Conclusion
The DREVO D1 M.2 SSD Drive doesn’t really let you down in any way. It’s cache-less, so it has some performance limitations from its more mature and cache rich competitors. For its price, the cheapest we could find, and its physical size, the M.2 form factor, anyone who is wanting to upgrade their HDD without too much cost can’t really go wrong with this drive. As a first venture into the land of Solid State Drives, it ticks all the boxes.

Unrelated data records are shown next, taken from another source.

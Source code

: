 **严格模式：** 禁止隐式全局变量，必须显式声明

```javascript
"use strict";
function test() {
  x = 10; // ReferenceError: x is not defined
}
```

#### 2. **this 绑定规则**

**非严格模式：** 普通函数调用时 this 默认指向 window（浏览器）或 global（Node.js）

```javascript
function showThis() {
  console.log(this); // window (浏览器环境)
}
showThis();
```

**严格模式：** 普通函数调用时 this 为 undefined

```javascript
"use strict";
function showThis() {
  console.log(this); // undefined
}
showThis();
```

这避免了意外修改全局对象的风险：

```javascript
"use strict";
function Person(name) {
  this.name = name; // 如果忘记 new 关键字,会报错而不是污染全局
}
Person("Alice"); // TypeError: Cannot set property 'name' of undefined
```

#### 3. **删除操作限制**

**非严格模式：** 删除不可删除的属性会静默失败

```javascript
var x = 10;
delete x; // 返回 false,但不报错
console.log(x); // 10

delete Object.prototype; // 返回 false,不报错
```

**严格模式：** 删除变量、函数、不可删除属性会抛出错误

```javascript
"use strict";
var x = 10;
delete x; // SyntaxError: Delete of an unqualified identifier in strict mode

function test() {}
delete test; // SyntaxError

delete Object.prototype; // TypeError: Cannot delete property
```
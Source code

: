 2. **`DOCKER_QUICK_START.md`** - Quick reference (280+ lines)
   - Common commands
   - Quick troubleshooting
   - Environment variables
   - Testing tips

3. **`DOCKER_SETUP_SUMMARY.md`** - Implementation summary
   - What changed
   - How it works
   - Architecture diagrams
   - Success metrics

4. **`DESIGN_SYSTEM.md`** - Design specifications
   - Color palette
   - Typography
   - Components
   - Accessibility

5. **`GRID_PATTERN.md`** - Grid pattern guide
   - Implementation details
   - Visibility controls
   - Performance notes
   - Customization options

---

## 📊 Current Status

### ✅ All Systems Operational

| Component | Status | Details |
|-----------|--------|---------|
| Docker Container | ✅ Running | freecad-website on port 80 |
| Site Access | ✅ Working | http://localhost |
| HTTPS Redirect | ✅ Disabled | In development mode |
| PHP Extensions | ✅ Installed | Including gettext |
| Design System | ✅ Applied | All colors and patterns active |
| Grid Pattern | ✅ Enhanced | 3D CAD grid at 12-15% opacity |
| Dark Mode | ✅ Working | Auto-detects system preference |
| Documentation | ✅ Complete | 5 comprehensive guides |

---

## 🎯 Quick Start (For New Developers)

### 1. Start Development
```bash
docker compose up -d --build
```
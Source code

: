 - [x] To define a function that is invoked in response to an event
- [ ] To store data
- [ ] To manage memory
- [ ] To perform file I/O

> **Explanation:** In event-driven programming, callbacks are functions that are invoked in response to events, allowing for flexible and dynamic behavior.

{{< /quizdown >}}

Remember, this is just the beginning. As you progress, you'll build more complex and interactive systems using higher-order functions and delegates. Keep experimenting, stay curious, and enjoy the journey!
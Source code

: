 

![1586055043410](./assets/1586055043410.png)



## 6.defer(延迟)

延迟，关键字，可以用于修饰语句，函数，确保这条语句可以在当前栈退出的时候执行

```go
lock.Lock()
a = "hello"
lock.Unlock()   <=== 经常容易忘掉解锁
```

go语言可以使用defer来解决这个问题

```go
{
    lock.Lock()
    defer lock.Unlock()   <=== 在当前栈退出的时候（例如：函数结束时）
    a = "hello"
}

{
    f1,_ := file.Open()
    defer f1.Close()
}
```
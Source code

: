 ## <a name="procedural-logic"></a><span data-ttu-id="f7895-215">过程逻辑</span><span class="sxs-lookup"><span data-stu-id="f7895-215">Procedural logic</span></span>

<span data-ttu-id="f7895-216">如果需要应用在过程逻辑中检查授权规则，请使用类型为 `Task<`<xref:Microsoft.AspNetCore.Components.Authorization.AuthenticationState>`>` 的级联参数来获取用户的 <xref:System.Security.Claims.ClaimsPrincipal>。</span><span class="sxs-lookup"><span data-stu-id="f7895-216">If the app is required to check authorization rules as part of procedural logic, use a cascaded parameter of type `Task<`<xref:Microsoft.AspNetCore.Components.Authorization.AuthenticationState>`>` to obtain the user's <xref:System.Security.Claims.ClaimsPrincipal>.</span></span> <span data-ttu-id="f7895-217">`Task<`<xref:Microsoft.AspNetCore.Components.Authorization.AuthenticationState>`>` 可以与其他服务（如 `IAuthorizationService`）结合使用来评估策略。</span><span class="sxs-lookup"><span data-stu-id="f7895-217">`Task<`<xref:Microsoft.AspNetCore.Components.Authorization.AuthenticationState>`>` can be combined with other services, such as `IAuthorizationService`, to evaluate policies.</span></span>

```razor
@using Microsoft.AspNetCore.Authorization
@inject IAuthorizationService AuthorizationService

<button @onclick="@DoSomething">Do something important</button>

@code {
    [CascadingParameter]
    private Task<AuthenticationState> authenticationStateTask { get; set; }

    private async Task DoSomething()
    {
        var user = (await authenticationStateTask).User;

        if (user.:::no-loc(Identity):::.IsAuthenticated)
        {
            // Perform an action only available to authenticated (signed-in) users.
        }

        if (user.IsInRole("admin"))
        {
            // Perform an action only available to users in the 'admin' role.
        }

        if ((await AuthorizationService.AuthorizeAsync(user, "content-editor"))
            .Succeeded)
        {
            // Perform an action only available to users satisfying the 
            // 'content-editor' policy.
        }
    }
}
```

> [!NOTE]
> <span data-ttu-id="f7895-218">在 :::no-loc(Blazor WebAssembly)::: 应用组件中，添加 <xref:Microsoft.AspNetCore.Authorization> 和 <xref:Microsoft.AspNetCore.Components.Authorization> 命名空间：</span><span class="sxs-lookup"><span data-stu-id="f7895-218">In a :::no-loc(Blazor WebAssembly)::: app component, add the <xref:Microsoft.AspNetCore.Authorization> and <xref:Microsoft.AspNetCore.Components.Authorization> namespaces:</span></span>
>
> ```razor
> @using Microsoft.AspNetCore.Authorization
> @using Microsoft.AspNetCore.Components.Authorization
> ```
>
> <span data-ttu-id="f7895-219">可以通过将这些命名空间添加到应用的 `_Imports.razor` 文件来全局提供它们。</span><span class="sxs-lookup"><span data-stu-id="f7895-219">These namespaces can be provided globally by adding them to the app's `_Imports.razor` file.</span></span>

DREVO D1 M.2 SSD Drive is a good laptop, mainstream desktop and Server upgrade. If you are a hardcore gamer and you have an older system, this will be a good purchase, but it’s not for the owners of extreme systems with high-end components.
With that said, in day-to-day applications, you are not going to notice any real performance reduction, anything like Photoshop or Video Editing software and you’ll notice a drop off in performance, but only if you are used to a high-end workstation.
With a Silicon Motion SM2258XT, the DREVO D1 has an up to date controller. There’s no real information on the NANDSs used, SSD-Z also fails to find out details on them too. With over 300 power cycles and no performance or reliability issues, we can hardly complain at this price point.
As an experiment, there have been no downsides. There haven’t been any dramatic failures or performance drop-offs. The DREVO D1 M.2 SSD Drive has been working away and hasn’t put a foot wrong. We intend to move this drive to our Homeserver Project, so there needed to be a lot of confidence in this drive as it’s going to be a critical part of Hardwareslaves’ Homeserver Project setup.
We have been running the Drevo D1 for six months to ensure it wasn’t going to fail or degrade in performance, and it passed. Cheap isn’t bad when it comes to the Drevo D1.
DREVO D1 M.2 2280 240GB Internal SSD Review
Package - 8.5
Performance - 7
Price - 8
Consumer Experience - 8
7.9
The DREVO D1 M.2 SSD Drive doesn't really let you down in any way. It's cache-less, so it has some performance limitations from its more mature and cache rich competitors. For its price, the cheapest we could find, and its physical size, the M.2 form factor, anyone who is wanting to upgrade their HDD without too much cost can’t really go wrong with this drive. As a first venture into the land of Solid State Drives, it ticks all the boxes.